Life in the same-sex hostels has from time immemorial turned God-fearing men into beasts bent on surviving the do-eat-dog world of their vocation. Parked sardine-like into dormitories that were never designed to allow them privacy, hygiene is the first casualty.

The racism of who gets to work in the dust is as only an Apartheid system could have engineered. The white mineworkers only drop down once their black peers have watered the area down to minimise the dust clouds.

The pay is just as insulting as the treatment meted out to them. They virtually have no rights.

Eric Gcilitshana, a worker activist, recalls that the mineworkers would be bitten into submission by mine security at the slightest whiff of a pending strike.

What the mine owners held over the heads of the workers was the right they abrogated to themselves top hire and fire at their whim.

For many of the men, being treated like slaves was often better than the spectre of returning home to a hungry family waiting for a plate of food.

But once silicosis hits, a mineworker becomes instantly surplus to the needs of the capitalists. The dreaded “hambakhaya” - Fanakalo for Go Home. This is the weapon of choice of the mine bosses, which they wield with impunity against anyone infected or non-pliant.

This is a tear-jerker that truly shows “the shameful legacy of gold mining in South Africa”. It is written with the journalese of captivating news features and the attendant award-winning pictures of the author duo, who are newspapermen.

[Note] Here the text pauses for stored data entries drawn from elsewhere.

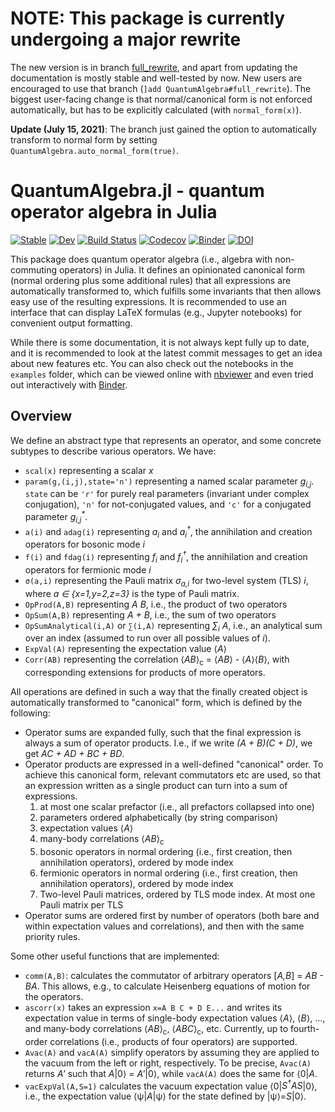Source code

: # NOTE: This package is currently undergoing a major rewrite
The new version is in branch 
[full_rewrite](https://github.com/jfeist/QuantumAlgebra.jl/tree/full_rewrite), 
and apart from updating the documentation is mostly stable and 
well-tested by now. New users are encouraged to use that branch (`]add QuantumAlgebra#full_rewrite`). The biggest user-facing 
change is that normal/canonical form is not enforced automatically, but has to be
explicitly calculated (with `normal_form(x)`).

**Update (July 15, 2021)**: The branch just gained the option to automatically transform to normal form by setting `QuantumAlgebra.auto_normal_form(true)`.

# QuantumAlgebra.jl - quantum operator algebra in Julia

[![Stable](https://img.shields.io/badge/docs-stable-blue.svg)](https://jfeist.github.io/QuantumAlgebra.jl/stable)
[![Dev](https://img.shields.io/badge/docs-dev-blue.svg)](https://jfeist.github.io/QuantumAlgebra.jl/dev)
[![Build Status](https://github.com/jfeist/QuantumAlgebra.jl/actions/workflows/Test.yml/badge.svg)](https://github.com/jfeist/QuantumAlgebra.jl/actions?query=workflow%3Arun-tests)
[![Codecov](https://codecov.io/gh/jfeist/QuantumAlgebra.jl/branch/master/graph/badge.svg)](https://codecov.io/gh/jfeist/QuantumAlgebra.jl)
[![Binder](https://mybinder.org/badge_logo.svg)](https://mybinder.org/v2/gh/jfeist/QuantumAlgebra.jl/main?filepath=examples)
[![DOI](https://zenodo.org/badge/211471154.svg)](https://zenodo.org/badge/latestdoi/211471154)

This package does quantum operator algebra (i.e., algebra with non-commuting
operators) in Julia. It defines an opinionated canonical form (normal ordering
plus some additional rules) that all expressions are automatically transformed
to, which fulfills some invariants that then allows easy use of the resulting
expressions. It is recommended to use an interface that can display LaTeX
formulas (e.g., Jupyter notebooks) for convenient output formatting.

While there is some documentation, it is not always kept fully up to date, and
it is recommended to look at the latest commit messages to get an idea about new
features etc. You can also check out the notebooks in the `examples` folder, which
can be viewed online with
[nbviewer](https://nbviewer.jupyter.org/github/jfeist/QuantumAlgebra.jl/blob/master/examples/)
and even tried out interactively with
[Binder](https://mybinder.org/v2/gh/jfeist/QuantumAlgebra.jl/master?filepath=examples).

## Overview

We define an abstract type that represents an operator, and some concrete subtypes to describe various operators. We have:
- `scal(x)` representing a scalar _x_
- `param(g,(i,j),state='n')` representing a named scalar parameter _g<sub>i,j</sub>_. `state` can be `'r'` for purely real parameters (invariant under complex conjugation), `'n'` for not-conjugated values, and `'c'` for a conjugated parameter _g<sub>i,j</sub><sup>*</sup>_.
- `a(i)` and `adag(i)` representing _a<sub>i</sub>_ and _a<sub>i</sub><sup>†</sup>_, the annihilation and creation operators for bosonic mode _i_
- `f(i)` and `fdag(i)` representing _f<sub>i</sub>_ and _f<sub>i</sub><sup>†</sup>_, the annihilation and creation operators for fermionic mode _i_
- `σ(a,i)` representing the Pauli matrix _σ<sub>a,i</sub>_ for two-level system (TLS) _i_, where _a ∈ {x=1,y=2,z=3}_ is the type of Pauli matrix.
- `OpProd(A,B)` representing _A B_, i.e., the product of two operators
- `OpSum(A,B)` representing _A + B_, i.e., the sum of two operators
- `OpSumAnalytical(i,A)` or `∑(i,A)` representing _∑<sub>i</sub> A_, i.e., an analytical sum over an index (assumed to run over all possible values of _i_).
- `ExpVal(A)` representing the expectation value ⟨_A_⟩
- `Corr(AB)` representing the correlation ⟨_AB_⟩<sub>c</sub> = ⟨_AB_⟩ - ⟨_A_⟩⟨_B_⟩, with corresponding extensions for products of more operators.

All operations are defined in such a way that the finally created object is automatically transformed to "canonical" form, which is defined by the following:
- Operator sums are expanded fully, such that the final expression is always a sum of operator products. I.e., if we write _(A + B)(C + D)_, we get _AC + AD + BC + BD_.
- Operator products are expressed in a well-defined "canonical" order. To achieve this canonical form, relevant commutators etc are used, so that an expression written as a single product can turn into a sum of expressions.
    1. at most one scalar prefactor (i.e., all prefactors collapsed into one)
    1. parameters ordered alphabetically (by string comparison)
    1. expectation values ⟨_A_⟩
    1. many-body correlations ⟨_AB_⟩<sub>c</sub>
    1. bosonic operators in normal ordering (i.e., first creation, then annihilation operators), ordered by mode index
    1. fermionic operators in normal ordering (i.e., first creation, then annihilation operators), ordered by mode index
    1. Two-level Pauli matrices, ordered by TLS mode index. At most one Pauli matrix per TLS
- Operator sums are ordered first by number of operators (both bare and within expectation values and correlations), and then with the same priority rules.

Some other useful functions that are implemented:
- `comm(A,B)`: calculates the commutator of arbitrary operators [_A,B_] = _AB - BA_. This allows, e.g., to calculate Heisenberg equations of motion for the operators.
- `ascorr(x)` takes an expression `x=A B C + D E...` and writes its expectation value in terms of single-body expectation values ⟨_A_⟩, ⟨_B_⟩, ..., and many-body correlations ⟨_AB_⟩<sub>c</sub>, ⟨_ABC_⟩<sub>c</sub>, etc. Currently, up to fourth-order correlations (i.e., products of four operators) are supported.
- `Avac(A)` and `vacA(A)` simplify operators by assuming they are applied to the vacuum from the left or right, respectively. To be precise, `Avac(A)` returns _A'_ such that _A_|0⟩ = _A'_|0⟩, while `vacA(A)` does the same for ⟨0|_A_.
- `vacExpVal(A,S=1)` calculates the vacuum expectation value ⟨0|_S<sup>†</sup>AS_|0⟩, i.e., the expectation value ⟨ψ|_A_|ψ⟩ for the state defined by |ψ⟩=_S_|0⟩.
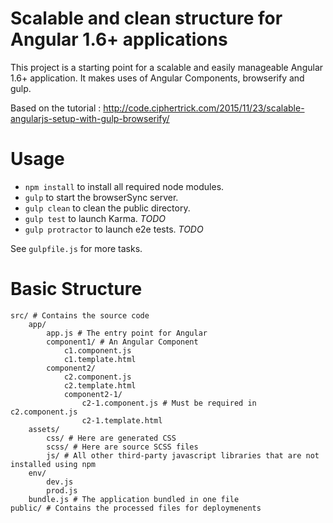 # Scalable and clean structure for Angular 1.6+ applications

This project is a starting point for a scalable and easily manageable Angular 1.6+ application.
It makes uses of Angular Components, browserify and gulp.

Based on the tutorial : http://code.ciphertrick.com/2015/11/23/scalable-angularjs-setup-with-gulp-browserify/

# Usage

- `npm install` to install all required node modules.
- `gulp` to start the browserSync server.
- `gulp clean` to clean the public directory.
- `gulp test` to launch Karma. *TODO*
- `gulp protractor` to launch e2e tests. *TODO*


See `gulpfile.js` for more tasks.

# Basic Structure

    src/ # Contains the source code
        app/
            app.js # The entry point for Angular
            component1/ # An Angular Component
                c1.component.js
                c1.template.html
            component2/
                c2.component.js
                c2.template.html
                component2-1/
                    c2-1.component.js # Must be required in c2.component.js
                    c2-1.template.html
        assets/
            css/ # Here are generated CSS
            scss/ # Here are source SCSS files
            js/ # All other third-party javascript libraries that are not installed using npm
        env/
            dev.js
            prod.js
        bundle.js # The application bundled in one file 
    public/ # Contains the processed files for deploymenents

The tale in this book is even more shameful when you consider that the mine bosses are opposing the class action by affected mineworkers and their families to sue for fair compensation.

The only positive out of this sad saga is that attorney Richard Spoor knows exactly how to handle this lawsuit. Otherwise the owners of the mines would get away with murder, the silent murder of men like Mokete Bokako.

It is a book one reads with a heavy heart as it exposes the cruelty of this ogre called white monopoly capital.

All that matters for the mining houses is the bottom line. The men who do the hard slog are merely expendable; nothing more, nothing less.